Image: iStock/weerapatkiatdumrong

One of the most common ways cybercriminals hit an organization is by exploiting a known security vulnerability. For that reason, regularly patching your software and other products is a vital way to protect yourself from cyberattack.

But many organizations fail to keep up with the proper patching, thus exposing themselves to great risk. A report released Wednesday by cybersecurity firm Trustwave looks at why security flaws often go unpatched and how organizations can beef up their patch management.

SEE: Incident response policy (TechRepublic Premium)

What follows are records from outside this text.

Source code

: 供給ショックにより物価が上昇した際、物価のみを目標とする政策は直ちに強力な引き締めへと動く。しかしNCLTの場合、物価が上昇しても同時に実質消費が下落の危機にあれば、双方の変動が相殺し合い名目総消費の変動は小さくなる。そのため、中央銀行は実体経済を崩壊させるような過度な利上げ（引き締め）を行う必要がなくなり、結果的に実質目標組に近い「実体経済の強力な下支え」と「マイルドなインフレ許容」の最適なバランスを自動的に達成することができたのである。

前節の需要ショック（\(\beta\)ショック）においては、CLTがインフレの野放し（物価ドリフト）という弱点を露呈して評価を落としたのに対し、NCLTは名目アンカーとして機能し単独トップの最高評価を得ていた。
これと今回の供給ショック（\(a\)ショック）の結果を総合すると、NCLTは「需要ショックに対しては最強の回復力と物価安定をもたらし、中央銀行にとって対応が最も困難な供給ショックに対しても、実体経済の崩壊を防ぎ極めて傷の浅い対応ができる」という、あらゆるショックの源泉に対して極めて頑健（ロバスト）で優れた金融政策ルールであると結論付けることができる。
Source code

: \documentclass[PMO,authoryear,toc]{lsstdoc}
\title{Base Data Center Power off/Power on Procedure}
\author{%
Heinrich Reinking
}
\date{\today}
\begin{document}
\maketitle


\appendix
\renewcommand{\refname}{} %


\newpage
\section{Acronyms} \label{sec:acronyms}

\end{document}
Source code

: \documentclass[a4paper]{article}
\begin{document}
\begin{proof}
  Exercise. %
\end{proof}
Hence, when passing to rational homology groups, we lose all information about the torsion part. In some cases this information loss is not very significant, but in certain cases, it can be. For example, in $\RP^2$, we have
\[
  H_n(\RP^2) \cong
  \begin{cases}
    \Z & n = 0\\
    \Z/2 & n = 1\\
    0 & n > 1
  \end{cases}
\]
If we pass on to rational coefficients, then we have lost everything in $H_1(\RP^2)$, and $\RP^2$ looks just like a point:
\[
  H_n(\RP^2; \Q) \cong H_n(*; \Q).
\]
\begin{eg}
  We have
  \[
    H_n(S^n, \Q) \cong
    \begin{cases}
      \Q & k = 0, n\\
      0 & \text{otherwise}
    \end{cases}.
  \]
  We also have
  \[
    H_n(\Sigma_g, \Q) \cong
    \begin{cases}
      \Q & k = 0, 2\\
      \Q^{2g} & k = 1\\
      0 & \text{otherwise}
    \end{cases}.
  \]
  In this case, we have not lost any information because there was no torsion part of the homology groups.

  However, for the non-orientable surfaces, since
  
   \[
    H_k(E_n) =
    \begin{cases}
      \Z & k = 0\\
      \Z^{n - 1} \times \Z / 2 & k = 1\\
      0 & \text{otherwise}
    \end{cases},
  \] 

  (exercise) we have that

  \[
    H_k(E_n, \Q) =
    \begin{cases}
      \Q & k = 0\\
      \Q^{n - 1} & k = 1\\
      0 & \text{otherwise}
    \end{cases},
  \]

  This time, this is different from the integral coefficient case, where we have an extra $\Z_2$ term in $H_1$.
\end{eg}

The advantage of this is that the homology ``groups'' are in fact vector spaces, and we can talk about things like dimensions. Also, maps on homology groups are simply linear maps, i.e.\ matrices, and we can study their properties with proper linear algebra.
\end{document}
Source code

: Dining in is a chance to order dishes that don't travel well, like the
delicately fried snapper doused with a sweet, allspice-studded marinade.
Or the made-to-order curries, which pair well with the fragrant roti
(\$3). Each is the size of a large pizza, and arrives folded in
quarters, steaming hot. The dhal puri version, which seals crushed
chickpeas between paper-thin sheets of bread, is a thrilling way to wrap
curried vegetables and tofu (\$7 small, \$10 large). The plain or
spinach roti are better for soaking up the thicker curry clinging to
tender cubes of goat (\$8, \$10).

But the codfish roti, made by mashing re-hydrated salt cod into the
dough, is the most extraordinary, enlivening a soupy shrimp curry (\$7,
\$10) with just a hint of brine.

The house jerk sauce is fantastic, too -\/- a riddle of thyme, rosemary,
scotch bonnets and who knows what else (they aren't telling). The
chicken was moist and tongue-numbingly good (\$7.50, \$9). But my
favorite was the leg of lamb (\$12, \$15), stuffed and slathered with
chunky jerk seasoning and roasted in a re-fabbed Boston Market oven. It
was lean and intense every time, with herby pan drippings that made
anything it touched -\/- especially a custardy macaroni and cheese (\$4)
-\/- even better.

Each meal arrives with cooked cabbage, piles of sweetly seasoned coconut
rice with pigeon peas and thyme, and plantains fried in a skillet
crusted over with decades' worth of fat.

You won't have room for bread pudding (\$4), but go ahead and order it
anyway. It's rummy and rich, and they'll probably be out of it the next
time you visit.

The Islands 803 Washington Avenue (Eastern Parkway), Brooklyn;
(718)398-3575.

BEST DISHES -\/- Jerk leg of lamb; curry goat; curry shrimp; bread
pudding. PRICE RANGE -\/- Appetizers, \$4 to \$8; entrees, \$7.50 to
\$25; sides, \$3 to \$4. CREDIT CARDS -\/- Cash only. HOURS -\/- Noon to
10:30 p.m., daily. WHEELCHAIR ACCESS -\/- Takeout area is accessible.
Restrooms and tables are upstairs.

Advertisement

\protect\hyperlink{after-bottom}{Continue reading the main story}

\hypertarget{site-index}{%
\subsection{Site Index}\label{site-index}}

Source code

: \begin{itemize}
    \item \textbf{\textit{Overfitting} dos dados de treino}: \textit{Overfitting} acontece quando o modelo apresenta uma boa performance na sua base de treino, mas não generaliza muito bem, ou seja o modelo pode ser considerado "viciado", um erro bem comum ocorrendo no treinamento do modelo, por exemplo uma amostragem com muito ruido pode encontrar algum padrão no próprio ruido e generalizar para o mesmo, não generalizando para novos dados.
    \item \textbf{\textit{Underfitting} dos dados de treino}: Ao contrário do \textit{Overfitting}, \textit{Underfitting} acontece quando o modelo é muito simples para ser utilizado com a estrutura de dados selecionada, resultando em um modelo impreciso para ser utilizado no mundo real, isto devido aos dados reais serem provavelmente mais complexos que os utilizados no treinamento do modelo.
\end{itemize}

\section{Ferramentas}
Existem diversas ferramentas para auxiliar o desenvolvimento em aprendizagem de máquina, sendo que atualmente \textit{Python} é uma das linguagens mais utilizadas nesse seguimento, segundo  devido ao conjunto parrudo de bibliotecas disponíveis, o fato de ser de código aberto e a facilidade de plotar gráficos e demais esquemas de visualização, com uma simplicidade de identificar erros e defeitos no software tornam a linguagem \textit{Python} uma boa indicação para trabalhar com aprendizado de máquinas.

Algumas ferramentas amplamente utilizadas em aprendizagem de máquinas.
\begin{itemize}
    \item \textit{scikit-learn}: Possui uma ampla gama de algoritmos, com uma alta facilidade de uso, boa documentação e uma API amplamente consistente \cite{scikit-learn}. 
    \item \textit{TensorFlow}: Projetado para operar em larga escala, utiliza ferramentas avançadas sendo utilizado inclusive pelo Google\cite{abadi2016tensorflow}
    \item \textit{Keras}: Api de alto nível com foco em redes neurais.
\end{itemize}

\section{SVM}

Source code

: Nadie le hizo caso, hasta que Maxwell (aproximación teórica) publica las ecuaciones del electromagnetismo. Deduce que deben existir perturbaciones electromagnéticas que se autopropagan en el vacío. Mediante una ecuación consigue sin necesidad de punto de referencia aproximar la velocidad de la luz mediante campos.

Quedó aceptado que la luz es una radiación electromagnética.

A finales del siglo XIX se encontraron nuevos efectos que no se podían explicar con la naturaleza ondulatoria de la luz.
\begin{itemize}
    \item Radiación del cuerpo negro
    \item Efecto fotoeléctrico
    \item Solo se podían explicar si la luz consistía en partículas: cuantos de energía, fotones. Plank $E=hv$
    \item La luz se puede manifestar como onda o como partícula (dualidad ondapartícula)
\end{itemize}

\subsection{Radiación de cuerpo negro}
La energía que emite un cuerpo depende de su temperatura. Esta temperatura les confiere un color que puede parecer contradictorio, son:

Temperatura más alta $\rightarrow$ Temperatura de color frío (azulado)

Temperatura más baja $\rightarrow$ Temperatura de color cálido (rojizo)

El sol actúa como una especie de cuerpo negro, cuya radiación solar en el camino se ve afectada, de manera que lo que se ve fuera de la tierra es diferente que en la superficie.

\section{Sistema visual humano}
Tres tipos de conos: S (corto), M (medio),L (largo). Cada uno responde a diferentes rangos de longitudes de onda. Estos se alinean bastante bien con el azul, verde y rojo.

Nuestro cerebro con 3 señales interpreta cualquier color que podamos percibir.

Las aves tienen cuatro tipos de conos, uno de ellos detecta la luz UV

For its 2021 Trustwave SpiderLabs Telemetry Report, Trustwave examined high-profile vulnerabilities from the past year. The report found that despite the high severity of some of the security flaws that popped up, more than 50% of the servers were unprotected weeks and even months after an update had been released.

As recorded by the National Vulnerability Database, the number of actual vulnerabilities also have increased over the past 11 years, from 4,150 in 2011 to a whopping 18,352 in 2020 (Figure A). So far, 2021 shows 13,002 vulnerabilities, but the year still has another three months left at this point.

Figure A

Number of vulnerabilities published by the National Vulnerability Database from 2011-2021 (as of September 1, 2021).
Image: Trustwave

There are a few reasons why security flaws often go unpatched, according to Trustwave.

First, patching a system is not always as simple as just installing an update. Some systems are highly complex and mission critical. As such, they may require several levels of testing and approval from different teams to make sure that a given patch won’t create more problems than it solves.

Second, not all organizations have the staff or personnel available to focus exclusively on patch management. Some simply don’t have the budget to set up a dedicated team, which means certain staffers have to juggle multiple roles and tasks.

Third, some organizations lack the right process or strategy for fully testing, installing and deploying security patches.

Adding to the risk, many older or outdated applications and services are accessible from the public internet. Savvy cybercriminals who scan for known vulnerabilities can easily compromise an unpatched and unprotected resource without the organization knowing about it.

SEE: Patch management policy (TechRepublic Premium)

To help organizations get a better handle on their patch management, Trustwave offers the following four recommendations.

  1. Assign an individual or a team to design a security program that covers risk management and policy. Your best bet is to enlist someone already on staff with the necessary knowledge and skills to handle this. If you can’t find the right person or can’t devote someone to this task, look for an external professional who will assist internal IT or security people until they can eventually take over.
  2. Provide training to all employees beyond those in IT who manage critical systems. Despite the advent of artificial intelligence, certain critical security flaws demand human interaction. Educate employees with regular security training and provide the required support material. Ensure that everyone is following the right security policies and guidelines and make sure they understand the importance of proper security.
  3. Don’t forget about older or outdated systems as these are often the ones most easily attacked. Ask the owner of each system to access its current status and devise a patch management plan by working with the security team.
  4. Implement an effective incident response plan. Though you want to avoid being victimized, you need a plan in place in the event you are compromised. This type of plan should reduce the damage that a cyberattack inflicts on your organization.